DATA SECTION Start Marker
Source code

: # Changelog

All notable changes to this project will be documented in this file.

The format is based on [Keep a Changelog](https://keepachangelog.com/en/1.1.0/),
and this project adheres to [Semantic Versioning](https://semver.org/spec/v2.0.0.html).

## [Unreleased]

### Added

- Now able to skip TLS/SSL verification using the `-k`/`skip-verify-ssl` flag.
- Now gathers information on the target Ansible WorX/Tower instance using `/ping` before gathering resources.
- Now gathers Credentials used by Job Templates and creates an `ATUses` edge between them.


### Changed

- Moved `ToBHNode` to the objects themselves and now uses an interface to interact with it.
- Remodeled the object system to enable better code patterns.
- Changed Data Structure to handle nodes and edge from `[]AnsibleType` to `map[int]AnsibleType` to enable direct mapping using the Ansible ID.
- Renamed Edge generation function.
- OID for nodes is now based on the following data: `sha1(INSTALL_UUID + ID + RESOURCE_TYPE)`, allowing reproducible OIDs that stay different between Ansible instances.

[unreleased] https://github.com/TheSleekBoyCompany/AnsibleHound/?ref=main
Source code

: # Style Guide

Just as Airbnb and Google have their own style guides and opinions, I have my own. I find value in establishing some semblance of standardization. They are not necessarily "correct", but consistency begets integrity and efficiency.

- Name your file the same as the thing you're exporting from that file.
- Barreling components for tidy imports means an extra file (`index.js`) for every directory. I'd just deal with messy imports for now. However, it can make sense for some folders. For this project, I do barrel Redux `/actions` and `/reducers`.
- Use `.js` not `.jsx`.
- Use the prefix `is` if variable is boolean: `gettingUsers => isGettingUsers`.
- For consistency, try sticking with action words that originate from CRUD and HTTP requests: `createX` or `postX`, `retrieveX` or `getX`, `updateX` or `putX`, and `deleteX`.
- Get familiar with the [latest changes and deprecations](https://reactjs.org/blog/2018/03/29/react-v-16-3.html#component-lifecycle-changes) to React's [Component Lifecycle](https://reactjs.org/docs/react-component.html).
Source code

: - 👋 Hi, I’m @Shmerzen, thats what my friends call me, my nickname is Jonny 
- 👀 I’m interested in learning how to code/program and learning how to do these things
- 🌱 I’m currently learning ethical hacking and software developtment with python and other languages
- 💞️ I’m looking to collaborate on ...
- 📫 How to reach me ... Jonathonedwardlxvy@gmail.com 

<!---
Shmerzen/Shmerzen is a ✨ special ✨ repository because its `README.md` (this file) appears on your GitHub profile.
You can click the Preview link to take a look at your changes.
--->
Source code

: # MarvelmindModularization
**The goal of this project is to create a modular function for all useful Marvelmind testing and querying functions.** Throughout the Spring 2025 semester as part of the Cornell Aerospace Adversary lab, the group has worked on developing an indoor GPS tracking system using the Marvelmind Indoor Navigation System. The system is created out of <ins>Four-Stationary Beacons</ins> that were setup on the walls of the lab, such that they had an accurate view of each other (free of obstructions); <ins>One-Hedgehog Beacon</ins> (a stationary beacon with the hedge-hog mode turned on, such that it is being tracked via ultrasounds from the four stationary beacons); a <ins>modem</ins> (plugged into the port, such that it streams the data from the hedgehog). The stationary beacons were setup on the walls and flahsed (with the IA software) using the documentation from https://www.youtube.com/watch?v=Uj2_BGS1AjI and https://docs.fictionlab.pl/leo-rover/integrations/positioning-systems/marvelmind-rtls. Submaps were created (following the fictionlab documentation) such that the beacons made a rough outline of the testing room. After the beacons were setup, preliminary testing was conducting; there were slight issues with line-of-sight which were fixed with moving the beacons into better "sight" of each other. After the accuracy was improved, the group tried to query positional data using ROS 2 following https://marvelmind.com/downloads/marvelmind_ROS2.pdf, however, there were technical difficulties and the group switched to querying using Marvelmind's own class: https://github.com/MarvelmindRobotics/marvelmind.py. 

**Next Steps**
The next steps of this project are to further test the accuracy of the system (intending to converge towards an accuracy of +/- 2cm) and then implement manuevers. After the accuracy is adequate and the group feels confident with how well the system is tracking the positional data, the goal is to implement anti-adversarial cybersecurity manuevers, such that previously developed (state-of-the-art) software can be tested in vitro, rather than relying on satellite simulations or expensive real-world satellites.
DATA SECTION End Marker
__WORK REQUEST__
Start at the first line of the entries and stop at the line that contains "- Remodeled the". Repeat every line in that span exactly, and nothing beyond it.

__RESULT OF THE EXERCISE__
Source code

: # Changelog

All notable changes to this project will be documented in this file.

The format is based on [Keep a Changelog](https://keepachangelog.com/en/1.1.0/),
and this project adheres to [Semantic Versioning](https://semver.org/spec/v2.0.0.html).

## [Unreleased]

### Added

- Now able to skip TLS/SSL verification using the `-k`/`skip-verify-ssl` flag.
- Now gathers information on the target Ansible WorX/Tower instance using `/ping` before gathering resources.
- Now gathers Credentials used by Job Templates and creates an `ATUses` edge between them.


### Changed

- Moved `ToBHNode` to the objects themselves and now uses an interface to interact with it.
- Remodeled the object system to enable better code patterns.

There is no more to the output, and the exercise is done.